REQUIREMENT> Copy each line below that includes "sodass".

Document images with source code
━━━━━━━━

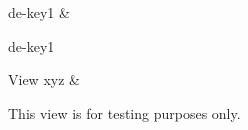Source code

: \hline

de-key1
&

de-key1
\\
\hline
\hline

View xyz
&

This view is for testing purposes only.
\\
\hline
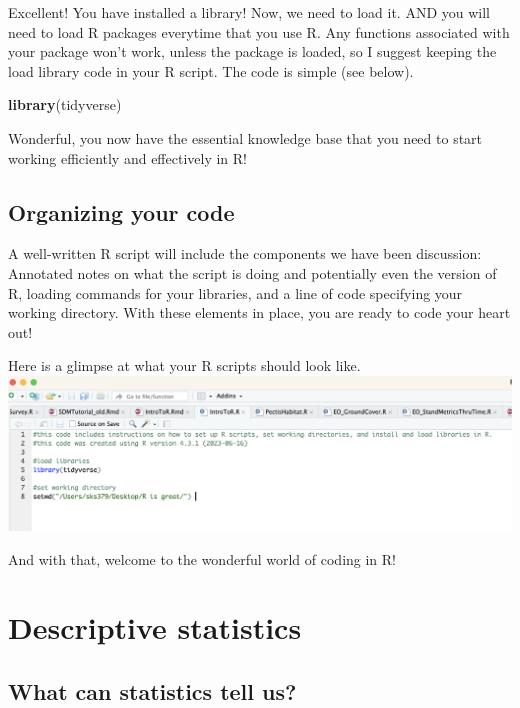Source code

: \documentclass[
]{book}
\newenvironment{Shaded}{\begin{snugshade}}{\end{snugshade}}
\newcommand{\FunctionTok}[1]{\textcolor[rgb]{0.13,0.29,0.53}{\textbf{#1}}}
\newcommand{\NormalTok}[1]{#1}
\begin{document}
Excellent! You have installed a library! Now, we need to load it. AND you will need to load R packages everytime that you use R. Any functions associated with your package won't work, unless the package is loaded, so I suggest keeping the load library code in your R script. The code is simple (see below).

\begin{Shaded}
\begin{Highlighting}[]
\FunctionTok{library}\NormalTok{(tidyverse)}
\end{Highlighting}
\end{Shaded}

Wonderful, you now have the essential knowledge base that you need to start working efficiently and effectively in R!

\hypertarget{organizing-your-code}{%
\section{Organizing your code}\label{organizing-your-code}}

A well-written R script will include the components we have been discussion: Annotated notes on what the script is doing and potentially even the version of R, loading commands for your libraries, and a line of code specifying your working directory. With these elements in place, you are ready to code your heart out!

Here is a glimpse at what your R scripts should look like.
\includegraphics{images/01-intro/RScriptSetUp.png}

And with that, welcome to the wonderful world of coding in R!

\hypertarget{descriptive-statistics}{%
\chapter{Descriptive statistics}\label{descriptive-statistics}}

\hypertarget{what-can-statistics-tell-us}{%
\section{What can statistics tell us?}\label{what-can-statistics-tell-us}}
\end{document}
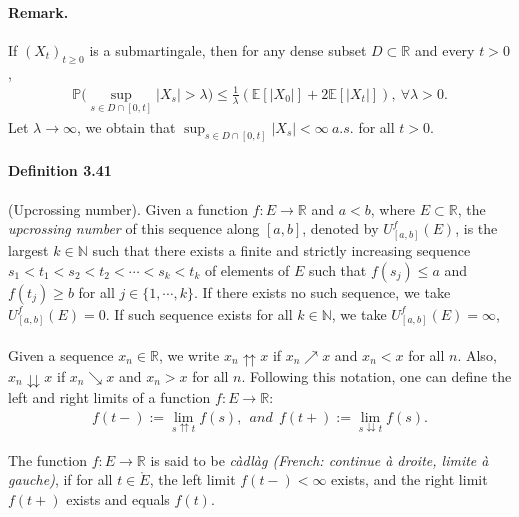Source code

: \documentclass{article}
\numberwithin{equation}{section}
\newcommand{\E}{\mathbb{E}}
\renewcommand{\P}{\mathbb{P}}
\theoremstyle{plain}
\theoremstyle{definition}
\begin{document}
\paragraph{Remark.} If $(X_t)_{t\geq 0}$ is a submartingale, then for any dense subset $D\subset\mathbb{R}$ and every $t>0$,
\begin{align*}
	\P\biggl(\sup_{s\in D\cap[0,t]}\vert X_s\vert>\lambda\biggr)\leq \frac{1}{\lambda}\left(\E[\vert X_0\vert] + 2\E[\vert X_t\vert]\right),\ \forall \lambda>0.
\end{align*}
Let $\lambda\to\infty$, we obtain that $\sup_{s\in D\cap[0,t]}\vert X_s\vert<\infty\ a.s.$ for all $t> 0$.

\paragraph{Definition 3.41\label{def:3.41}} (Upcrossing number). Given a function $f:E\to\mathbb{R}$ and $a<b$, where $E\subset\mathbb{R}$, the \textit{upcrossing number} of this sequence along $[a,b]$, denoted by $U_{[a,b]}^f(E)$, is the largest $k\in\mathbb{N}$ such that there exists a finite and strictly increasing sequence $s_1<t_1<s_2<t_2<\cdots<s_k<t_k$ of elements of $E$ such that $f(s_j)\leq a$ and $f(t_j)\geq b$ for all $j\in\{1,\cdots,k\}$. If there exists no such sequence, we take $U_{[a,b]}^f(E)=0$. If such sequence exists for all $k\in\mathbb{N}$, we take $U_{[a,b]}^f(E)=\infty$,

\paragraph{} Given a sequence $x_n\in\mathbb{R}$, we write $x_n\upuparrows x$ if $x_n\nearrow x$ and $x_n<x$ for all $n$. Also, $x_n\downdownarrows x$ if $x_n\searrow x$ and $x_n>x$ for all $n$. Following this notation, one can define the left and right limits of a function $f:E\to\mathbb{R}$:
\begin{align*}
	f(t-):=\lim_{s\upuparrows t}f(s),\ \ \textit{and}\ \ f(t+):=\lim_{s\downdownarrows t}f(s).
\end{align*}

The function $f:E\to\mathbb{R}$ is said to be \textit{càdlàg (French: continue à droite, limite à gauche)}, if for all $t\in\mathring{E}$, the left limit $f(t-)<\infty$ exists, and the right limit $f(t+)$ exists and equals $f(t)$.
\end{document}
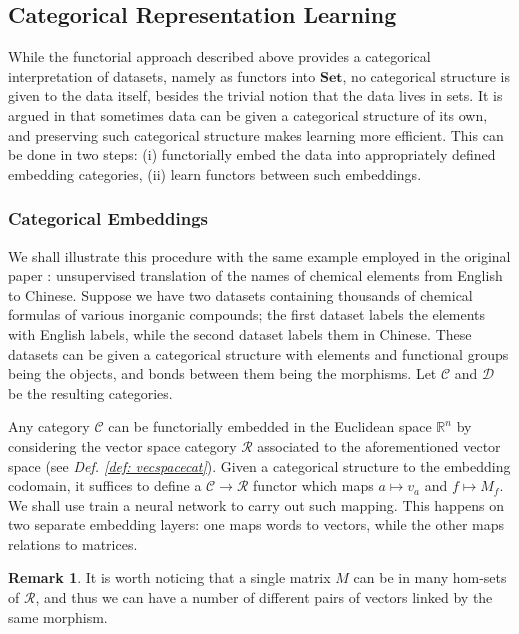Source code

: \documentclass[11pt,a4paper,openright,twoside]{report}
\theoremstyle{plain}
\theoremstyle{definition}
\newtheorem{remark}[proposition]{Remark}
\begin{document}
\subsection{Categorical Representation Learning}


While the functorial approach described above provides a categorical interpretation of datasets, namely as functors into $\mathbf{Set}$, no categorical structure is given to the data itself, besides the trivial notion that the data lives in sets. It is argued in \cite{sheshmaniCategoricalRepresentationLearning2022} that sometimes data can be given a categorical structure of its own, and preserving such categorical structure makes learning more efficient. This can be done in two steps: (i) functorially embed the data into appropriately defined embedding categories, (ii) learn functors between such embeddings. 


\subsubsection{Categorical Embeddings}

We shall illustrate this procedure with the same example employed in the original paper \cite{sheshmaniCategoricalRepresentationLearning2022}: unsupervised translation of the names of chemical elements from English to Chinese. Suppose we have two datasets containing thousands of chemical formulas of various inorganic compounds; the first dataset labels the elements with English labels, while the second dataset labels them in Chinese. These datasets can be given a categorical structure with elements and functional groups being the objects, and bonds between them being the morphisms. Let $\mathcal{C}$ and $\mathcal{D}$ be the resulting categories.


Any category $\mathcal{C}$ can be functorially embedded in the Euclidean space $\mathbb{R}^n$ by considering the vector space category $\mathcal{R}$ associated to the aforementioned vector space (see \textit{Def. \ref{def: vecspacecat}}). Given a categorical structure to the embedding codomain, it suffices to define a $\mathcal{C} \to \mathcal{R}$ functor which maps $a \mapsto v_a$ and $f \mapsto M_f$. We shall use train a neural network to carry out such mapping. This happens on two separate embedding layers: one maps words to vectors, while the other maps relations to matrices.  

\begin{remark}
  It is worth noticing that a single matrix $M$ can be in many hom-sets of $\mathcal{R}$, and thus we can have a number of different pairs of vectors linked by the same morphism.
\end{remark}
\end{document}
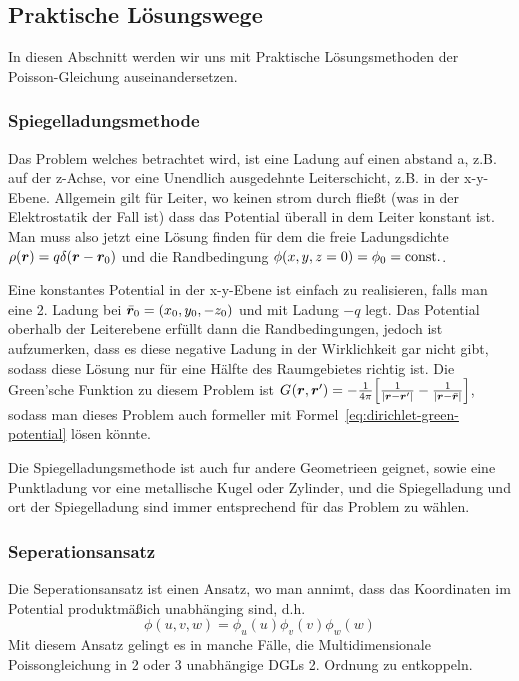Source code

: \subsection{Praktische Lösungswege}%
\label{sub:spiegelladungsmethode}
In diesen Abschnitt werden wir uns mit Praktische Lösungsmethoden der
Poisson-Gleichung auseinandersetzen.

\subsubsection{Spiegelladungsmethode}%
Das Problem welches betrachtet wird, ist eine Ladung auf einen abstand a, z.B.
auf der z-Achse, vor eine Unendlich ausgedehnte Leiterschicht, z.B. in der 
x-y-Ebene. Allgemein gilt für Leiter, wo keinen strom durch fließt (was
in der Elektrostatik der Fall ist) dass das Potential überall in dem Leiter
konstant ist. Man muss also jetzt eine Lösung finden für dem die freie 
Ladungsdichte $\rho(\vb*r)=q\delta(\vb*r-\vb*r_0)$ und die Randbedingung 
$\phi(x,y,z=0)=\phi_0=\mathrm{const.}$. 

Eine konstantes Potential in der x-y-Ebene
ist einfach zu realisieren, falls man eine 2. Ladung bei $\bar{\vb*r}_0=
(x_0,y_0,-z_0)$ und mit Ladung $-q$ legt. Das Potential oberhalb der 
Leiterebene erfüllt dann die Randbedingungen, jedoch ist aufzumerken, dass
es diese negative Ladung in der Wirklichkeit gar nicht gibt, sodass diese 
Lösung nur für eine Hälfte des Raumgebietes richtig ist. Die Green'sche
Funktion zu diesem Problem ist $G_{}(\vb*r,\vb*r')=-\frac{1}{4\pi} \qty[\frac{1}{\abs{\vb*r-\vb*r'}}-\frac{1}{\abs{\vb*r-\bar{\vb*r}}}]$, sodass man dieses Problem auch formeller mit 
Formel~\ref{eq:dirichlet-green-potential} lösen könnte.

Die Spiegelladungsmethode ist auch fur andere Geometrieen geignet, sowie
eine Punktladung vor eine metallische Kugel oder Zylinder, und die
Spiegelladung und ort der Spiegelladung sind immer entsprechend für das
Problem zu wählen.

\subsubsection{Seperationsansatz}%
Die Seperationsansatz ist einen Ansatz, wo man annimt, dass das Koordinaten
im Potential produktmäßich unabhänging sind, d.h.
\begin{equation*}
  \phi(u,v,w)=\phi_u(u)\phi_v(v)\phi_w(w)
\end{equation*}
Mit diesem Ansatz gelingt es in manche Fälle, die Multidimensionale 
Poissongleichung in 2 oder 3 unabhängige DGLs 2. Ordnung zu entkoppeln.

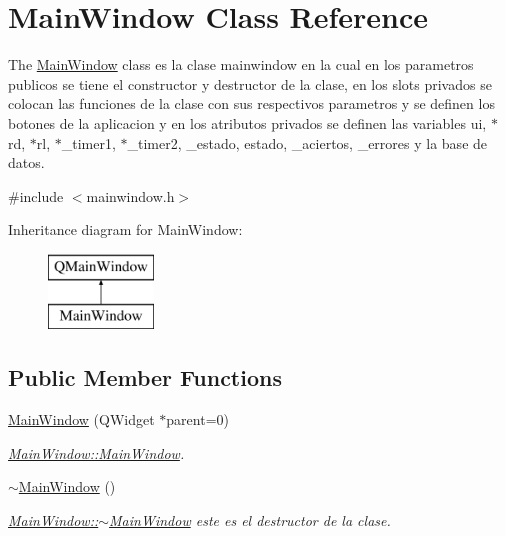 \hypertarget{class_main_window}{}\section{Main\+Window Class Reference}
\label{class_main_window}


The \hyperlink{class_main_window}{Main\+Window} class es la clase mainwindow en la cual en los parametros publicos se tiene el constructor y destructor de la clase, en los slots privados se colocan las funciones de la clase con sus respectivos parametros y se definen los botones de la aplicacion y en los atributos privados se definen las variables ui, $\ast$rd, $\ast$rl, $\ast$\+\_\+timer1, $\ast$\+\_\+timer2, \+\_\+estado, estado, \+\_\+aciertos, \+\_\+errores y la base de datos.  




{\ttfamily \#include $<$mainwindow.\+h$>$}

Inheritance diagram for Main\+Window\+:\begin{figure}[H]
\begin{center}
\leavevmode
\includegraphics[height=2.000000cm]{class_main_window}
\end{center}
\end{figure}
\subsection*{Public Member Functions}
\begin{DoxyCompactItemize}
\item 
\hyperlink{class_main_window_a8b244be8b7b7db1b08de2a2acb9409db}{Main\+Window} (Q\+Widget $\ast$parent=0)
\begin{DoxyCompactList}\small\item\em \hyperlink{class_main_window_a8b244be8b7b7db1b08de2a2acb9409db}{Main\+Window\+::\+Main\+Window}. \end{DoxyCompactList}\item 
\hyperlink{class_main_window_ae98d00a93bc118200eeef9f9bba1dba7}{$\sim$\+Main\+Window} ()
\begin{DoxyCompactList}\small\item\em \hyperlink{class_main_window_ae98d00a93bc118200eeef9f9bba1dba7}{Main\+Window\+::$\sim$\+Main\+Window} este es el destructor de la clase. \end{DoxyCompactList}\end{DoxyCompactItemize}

━━━━━━━━

TASK SOLUTION>
es diese negative Ladung in der Wirklichkeit gar nicht gibt, sodass diese 
Funktion zu diesem Problem ist $G_{}(\vb*r,\vb*r')=-\frac{1}{4\pi} \qty[\frac{1}{\abs{\vb*r-\vb*r'}}-\frac{1}{\abs{\vb*r-\bar{\vb*r}}}]$, sodass man dieses Problem auch formeller mit 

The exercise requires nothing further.